» **TASK PROMPT**:
In the data below, find every line with the word "Pandas" and copy it out.

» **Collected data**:
────────
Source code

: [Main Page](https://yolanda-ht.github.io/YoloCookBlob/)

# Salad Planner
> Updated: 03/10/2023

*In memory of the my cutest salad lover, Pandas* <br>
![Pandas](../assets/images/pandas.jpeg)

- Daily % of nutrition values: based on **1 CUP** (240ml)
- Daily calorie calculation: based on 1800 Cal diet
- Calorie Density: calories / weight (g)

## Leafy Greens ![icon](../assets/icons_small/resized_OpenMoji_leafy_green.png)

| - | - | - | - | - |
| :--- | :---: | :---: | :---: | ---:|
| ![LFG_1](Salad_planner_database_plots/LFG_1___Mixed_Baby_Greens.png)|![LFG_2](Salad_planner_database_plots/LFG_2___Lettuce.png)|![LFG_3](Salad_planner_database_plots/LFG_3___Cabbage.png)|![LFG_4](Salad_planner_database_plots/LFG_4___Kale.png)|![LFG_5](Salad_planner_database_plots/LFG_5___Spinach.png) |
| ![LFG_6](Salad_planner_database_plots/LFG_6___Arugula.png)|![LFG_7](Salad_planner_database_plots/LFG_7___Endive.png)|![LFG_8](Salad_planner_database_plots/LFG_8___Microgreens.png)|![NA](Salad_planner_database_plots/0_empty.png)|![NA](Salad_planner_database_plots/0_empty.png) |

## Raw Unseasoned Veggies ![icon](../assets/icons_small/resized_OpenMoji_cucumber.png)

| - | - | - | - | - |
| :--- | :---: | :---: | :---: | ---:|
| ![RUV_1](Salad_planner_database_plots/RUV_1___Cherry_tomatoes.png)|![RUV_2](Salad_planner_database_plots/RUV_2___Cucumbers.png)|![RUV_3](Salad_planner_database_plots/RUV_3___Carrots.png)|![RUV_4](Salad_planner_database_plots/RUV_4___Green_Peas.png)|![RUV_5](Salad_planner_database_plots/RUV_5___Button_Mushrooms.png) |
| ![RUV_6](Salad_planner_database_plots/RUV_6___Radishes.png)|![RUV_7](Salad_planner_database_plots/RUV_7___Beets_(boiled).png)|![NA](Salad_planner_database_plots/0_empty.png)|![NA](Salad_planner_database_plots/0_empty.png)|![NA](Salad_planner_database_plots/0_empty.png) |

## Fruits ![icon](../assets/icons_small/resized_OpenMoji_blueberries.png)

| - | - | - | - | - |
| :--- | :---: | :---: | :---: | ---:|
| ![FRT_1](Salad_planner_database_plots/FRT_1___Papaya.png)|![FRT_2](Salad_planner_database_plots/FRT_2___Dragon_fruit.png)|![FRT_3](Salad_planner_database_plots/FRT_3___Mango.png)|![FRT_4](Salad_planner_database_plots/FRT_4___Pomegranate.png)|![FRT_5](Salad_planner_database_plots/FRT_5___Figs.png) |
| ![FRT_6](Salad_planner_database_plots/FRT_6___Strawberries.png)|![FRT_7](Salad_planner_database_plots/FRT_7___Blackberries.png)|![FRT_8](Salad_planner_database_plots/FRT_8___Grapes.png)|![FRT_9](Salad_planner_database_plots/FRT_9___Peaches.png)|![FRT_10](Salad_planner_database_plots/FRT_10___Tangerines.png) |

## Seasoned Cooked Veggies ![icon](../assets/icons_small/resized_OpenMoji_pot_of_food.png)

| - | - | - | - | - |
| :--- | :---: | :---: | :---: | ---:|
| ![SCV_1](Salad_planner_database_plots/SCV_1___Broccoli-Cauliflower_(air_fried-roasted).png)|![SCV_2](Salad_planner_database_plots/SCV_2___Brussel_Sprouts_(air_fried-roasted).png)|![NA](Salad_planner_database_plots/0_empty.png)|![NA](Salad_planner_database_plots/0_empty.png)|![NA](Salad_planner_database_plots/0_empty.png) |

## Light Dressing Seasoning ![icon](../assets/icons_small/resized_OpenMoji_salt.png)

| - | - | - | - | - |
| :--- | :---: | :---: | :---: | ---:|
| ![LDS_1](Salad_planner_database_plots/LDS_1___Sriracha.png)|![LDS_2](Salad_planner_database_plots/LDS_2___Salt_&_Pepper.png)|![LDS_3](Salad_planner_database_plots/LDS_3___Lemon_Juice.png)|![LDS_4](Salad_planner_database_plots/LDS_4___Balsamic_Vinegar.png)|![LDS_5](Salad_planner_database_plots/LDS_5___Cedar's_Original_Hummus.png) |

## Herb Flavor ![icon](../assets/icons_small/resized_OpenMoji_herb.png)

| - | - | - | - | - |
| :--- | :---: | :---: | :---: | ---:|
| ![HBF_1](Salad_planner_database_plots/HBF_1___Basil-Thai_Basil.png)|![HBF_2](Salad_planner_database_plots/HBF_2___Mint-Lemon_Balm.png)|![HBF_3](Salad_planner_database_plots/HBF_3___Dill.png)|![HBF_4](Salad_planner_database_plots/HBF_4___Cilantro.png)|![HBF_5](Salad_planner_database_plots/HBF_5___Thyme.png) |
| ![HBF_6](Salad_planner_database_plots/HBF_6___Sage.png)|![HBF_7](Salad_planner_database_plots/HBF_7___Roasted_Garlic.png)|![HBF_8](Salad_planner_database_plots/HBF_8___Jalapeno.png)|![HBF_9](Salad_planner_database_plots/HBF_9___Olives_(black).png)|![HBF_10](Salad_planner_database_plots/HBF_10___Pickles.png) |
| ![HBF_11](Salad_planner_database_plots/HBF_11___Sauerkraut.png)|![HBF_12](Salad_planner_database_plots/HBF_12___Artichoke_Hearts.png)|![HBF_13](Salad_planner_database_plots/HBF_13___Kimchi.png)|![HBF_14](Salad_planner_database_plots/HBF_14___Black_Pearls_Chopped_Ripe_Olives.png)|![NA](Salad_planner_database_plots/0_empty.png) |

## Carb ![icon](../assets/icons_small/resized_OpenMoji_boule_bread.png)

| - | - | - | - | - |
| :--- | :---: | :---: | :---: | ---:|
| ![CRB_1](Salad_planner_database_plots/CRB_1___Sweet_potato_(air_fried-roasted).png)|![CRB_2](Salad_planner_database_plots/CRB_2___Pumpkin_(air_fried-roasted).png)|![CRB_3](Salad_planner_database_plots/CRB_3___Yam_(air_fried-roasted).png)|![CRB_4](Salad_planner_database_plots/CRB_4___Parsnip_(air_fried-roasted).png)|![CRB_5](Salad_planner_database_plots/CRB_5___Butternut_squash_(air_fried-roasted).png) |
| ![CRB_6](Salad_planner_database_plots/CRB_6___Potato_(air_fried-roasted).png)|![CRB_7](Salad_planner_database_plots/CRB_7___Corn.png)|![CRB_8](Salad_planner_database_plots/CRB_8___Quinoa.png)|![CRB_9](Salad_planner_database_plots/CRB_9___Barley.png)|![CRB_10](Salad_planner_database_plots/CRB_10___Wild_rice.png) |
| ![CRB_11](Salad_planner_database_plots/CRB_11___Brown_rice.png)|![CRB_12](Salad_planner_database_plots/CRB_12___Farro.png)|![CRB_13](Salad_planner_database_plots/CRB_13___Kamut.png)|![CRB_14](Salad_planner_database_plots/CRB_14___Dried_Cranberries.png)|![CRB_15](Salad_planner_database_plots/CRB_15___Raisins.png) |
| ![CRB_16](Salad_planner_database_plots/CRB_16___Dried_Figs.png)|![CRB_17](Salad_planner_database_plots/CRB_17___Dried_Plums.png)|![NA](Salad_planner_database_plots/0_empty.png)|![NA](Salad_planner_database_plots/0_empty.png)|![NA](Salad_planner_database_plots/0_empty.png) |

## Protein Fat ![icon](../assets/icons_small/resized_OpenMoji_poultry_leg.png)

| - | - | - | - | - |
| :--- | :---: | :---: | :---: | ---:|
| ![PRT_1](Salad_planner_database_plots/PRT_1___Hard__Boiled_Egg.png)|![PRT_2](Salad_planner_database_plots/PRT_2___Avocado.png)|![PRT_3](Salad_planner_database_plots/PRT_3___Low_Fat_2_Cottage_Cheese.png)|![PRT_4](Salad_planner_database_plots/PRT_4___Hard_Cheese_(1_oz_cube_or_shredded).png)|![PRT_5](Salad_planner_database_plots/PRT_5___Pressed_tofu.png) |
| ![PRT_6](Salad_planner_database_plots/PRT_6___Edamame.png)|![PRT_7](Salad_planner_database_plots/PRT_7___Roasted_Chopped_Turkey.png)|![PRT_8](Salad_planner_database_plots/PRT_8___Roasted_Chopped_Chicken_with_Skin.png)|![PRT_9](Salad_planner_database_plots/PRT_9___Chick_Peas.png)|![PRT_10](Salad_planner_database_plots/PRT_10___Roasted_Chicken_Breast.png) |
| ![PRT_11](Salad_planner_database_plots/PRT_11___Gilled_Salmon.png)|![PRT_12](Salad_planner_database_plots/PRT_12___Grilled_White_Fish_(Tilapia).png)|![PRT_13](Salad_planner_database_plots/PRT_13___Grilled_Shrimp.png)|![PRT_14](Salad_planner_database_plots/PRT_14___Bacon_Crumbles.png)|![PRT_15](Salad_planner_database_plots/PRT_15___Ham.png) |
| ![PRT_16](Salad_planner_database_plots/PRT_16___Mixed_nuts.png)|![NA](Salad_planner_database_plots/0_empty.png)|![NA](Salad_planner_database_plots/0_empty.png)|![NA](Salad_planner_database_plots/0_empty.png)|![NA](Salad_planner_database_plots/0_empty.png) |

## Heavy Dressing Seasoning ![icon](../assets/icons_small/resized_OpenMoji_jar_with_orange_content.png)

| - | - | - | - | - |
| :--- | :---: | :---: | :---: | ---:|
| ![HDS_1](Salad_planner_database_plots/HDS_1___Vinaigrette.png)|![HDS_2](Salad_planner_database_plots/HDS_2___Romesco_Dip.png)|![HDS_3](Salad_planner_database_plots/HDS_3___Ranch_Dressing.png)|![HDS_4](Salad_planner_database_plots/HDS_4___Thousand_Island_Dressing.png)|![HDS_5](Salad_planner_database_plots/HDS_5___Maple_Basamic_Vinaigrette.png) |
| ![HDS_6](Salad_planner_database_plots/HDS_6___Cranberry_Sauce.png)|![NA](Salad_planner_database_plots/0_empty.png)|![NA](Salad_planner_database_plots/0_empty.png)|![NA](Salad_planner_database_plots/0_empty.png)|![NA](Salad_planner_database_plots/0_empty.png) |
────────
» **RESPONSE AREA**:
*In memory of the my cutest salad lover, Pandas* <br>
![Pandas](../assets/images/pandas.jpeg)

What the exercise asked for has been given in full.